Compound Assignment Operators ( +=, *=, etc...)
Andrew McDowell
drew at getaway.net
Sun Aug 15 04:09:14 EDT 1999
First off, I'd like to apologize for the Compound Assignment Operator vs.
Compound Assignment Statement confusion...
I'll get the hang of this some day <grin>
Tim Peters wrote:
> Seriously, the problem at the start was simply one of
> non-obviousness.
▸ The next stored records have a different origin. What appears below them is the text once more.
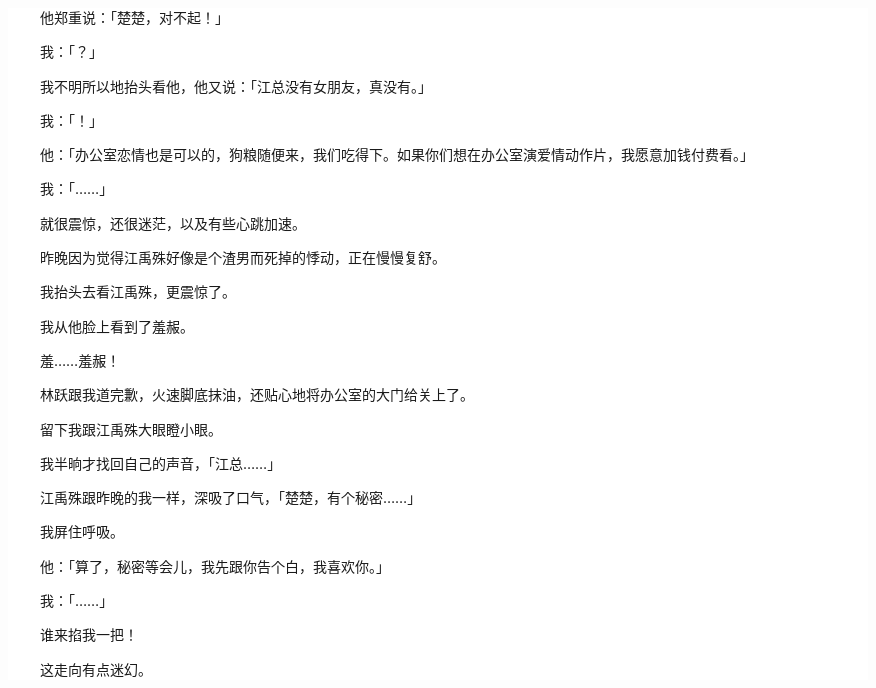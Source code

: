 &emsp;&emsp;
他郑重说：「楚楚，对不起！」  
  
&emsp;&emsp;
我：「？」  
  
&emsp;&emsp;
我不明所以地抬头看他，他又说：「江总没有女朋友，真没有。」  
  
&emsp;&emsp;
我：「！」  
  
&emsp;&emsp;
他：「办公室恋情也是可以的，狗粮随便来，我们吃得下。如果你们想在办公室演爱情动作片，我愿意加钱付费看。」  
  
&emsp;&emsp;
我：「……」  
  
&emsp;&emsp;
就很震惊，还很迷茫，以及有些心跳加速。  
  
&emsp;&emsp;
昨晚因为觉得江禹殊好像是个渣男而死掉的悸动，正在慢慢复舒。  
  
&emsp;&emsp;
我抬头去看江禹殊，更震惊了。  
  
&emsp;&emsp;
我从他脸上看到了羞赧。  
  
&emsp;&emsp;
羞……羞赧！  
  
&emsp;&emsp;
林跃跟我道完歉，火速脚底抹油，还贴心地将办公室的大门给关上了。  
  
&emsp;&emsp;
留下我跟江禹殊大眼瞪小眼。  
  
&emsp;&emsp;
我半晌才找回自己的声音，「江总……」  
  
&emsp;&emsp;
江禹殊跟昨晚的我一样，深吸了口气，「楚楚，有个秘密……」  
  
&emsp;&emsp;
我屏住呼吸。  
  
&emsp;&emsp;
他：「算了，秘密等会儿，我先跟你告个白，我喜欢你。」  
  
&emsp;&emsp;
我：「……」  
  
&emsp;&emsp;
谁来掐我一把！  
  
&emsp;&emsp;
这走向有点迷幻。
For example, if x and y are lists, does
>
> z = x
> x += y
> print z
>
> mean
>
> x = x + y # x is now bound to an entirely different object
> # and the old x is printed
>
> or
>
> x.extend(y) # x is still the same object, but mutated
> # and the new x is printed
>
> ? The resulting *values* compare equal either way, but there are
> differences in efficiency and effects on object identity.
>
I don't see where the "non-obviousness" comes into play...
(maybe that's why it's not obvious <wink>)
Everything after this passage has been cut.